[Records drawn from a dataset]
====================
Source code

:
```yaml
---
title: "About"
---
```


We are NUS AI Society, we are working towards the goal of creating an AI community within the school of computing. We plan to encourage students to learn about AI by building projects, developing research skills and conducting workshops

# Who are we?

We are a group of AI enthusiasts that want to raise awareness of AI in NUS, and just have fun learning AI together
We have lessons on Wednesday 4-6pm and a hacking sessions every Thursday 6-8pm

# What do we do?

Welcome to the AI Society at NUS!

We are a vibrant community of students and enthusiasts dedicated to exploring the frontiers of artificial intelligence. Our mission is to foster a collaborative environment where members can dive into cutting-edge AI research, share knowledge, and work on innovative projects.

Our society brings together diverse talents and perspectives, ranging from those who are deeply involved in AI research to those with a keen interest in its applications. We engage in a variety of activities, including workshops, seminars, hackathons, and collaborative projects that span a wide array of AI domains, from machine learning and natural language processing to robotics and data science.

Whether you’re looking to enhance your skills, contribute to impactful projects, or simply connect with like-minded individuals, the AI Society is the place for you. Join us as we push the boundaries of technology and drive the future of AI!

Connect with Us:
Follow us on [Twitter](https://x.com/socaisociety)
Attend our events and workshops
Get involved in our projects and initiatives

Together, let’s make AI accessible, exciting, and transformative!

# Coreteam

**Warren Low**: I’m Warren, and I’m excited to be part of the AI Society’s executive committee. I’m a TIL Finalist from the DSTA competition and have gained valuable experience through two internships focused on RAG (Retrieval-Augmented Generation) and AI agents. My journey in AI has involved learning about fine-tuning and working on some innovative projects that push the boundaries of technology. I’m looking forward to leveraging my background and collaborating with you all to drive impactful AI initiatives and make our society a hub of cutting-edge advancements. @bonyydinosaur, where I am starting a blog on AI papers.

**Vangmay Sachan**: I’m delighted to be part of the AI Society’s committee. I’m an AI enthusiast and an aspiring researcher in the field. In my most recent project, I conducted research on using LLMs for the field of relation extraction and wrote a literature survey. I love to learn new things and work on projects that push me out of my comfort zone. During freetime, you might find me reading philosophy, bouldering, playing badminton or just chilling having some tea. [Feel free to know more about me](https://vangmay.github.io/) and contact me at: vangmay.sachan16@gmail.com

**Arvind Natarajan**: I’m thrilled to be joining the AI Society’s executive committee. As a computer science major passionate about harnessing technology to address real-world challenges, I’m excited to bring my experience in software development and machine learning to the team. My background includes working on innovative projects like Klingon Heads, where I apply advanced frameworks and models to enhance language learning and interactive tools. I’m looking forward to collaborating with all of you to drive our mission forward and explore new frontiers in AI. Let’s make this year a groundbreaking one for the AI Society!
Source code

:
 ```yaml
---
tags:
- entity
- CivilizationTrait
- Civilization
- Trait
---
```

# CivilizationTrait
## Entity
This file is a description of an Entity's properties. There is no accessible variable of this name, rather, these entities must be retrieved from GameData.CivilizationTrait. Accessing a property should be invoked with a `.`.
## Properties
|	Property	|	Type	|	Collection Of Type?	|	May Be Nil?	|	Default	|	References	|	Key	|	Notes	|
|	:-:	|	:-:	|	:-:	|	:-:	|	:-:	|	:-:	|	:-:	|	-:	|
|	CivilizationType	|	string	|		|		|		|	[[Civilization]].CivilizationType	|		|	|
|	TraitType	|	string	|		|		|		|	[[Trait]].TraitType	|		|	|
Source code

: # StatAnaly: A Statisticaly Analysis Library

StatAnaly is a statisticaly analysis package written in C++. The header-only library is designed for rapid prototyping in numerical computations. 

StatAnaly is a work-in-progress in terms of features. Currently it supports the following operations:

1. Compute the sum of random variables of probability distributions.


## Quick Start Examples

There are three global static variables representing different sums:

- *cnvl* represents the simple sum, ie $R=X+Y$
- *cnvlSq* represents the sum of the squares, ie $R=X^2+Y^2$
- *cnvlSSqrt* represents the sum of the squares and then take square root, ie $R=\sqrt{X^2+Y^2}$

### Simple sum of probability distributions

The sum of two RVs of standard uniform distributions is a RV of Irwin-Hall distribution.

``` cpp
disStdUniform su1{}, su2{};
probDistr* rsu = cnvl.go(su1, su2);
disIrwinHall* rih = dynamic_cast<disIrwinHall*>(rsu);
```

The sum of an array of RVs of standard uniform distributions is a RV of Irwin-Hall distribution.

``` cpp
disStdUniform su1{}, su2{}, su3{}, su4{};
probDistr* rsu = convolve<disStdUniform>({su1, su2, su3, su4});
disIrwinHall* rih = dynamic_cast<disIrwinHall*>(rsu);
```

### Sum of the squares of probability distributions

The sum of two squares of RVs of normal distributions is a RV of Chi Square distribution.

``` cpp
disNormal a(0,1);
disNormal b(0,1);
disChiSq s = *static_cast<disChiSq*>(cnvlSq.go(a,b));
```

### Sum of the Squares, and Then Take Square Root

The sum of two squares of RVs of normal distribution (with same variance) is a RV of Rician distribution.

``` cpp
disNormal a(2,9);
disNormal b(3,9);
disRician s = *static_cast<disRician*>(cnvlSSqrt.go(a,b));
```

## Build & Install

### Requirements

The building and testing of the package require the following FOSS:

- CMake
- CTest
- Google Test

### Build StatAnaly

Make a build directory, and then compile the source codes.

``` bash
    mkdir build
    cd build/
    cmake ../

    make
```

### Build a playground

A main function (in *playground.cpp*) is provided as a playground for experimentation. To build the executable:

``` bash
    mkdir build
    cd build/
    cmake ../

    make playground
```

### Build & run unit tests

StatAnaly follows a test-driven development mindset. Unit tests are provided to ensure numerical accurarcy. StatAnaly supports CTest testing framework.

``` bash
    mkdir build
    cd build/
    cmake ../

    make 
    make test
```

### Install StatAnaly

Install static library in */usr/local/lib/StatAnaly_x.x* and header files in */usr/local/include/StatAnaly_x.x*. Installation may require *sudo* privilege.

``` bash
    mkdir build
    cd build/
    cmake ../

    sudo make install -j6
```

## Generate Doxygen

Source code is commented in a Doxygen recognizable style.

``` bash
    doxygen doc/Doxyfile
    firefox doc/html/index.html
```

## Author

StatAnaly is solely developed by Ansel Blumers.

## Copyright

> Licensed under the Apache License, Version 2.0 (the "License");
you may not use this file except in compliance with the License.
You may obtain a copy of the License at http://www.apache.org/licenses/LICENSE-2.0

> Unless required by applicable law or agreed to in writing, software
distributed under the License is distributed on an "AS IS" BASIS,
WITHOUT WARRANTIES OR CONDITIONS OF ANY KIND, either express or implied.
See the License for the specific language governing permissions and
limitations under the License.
====================
Exercise
Would you copy all lines in the records where the string "building" appears?

Task solution
We are NUS AI Society, we are working towards the goal of creating an AI community within the school of computing. We plan to encourage students to learn about AI by building projects, developing research skills and conducting workshops
The building and testing of the package require the following FOSS:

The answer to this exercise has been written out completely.